_Exercise_
Only lines containing "variables" are wanted from the data below. Copy those lines.

(Saved entries)
————

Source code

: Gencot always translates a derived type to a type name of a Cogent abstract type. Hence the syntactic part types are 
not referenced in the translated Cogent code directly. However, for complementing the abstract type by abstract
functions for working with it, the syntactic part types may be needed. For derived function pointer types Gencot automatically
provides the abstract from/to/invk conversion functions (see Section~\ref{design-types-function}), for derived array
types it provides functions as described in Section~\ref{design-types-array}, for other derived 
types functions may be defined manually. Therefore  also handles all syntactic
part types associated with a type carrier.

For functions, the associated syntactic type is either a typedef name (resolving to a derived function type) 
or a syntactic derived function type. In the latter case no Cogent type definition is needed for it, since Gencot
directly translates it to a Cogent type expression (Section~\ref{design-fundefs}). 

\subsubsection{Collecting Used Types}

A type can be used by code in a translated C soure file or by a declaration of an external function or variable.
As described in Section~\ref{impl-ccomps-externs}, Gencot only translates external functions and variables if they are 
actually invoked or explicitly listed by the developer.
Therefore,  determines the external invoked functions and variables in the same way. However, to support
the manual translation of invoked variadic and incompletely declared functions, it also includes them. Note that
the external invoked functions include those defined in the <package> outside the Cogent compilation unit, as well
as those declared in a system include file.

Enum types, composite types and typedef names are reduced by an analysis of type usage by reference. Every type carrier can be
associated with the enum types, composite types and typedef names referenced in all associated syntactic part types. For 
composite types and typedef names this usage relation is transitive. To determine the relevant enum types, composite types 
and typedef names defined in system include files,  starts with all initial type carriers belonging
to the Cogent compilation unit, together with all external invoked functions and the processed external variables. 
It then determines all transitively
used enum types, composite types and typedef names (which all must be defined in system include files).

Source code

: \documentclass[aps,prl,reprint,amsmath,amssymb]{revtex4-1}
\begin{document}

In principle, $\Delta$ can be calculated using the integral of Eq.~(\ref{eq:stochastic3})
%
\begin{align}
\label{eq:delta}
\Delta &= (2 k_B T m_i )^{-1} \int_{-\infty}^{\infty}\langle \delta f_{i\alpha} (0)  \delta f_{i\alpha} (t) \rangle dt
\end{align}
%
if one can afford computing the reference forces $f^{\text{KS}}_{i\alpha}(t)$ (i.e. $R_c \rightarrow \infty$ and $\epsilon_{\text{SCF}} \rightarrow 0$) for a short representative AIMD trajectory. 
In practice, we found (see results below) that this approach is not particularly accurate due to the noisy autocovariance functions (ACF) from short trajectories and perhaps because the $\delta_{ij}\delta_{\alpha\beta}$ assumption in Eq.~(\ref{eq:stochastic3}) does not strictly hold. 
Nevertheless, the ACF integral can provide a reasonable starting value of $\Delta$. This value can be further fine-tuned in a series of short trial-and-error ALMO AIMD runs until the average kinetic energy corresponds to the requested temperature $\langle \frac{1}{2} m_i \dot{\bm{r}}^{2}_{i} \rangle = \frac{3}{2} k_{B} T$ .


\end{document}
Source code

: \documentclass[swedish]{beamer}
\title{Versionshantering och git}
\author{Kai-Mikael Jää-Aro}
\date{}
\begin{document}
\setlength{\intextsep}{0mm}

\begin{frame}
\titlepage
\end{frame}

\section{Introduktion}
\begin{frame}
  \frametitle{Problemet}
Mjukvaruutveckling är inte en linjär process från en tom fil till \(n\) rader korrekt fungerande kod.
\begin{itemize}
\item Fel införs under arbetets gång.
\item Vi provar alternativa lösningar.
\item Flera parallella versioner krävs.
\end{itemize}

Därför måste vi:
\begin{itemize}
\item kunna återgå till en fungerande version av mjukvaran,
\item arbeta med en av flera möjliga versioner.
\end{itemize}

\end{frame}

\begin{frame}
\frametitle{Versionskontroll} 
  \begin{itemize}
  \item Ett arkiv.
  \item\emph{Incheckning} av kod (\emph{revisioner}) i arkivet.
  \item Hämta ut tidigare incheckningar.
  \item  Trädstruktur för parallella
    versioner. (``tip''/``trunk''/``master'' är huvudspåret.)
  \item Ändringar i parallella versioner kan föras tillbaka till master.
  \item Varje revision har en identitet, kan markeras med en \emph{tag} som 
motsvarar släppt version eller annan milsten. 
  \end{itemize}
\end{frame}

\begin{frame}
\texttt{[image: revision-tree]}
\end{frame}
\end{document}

————

_Result for this task_
As described in Section~\ref{impl-ccomps-externs}, Gencot only translates external functions and variables if they are 
Therefore,  determines the external invoked functions and variables in the same way. However, to support
to the Cogent compilation unit, together with all external invoked functions and the processed external variables. 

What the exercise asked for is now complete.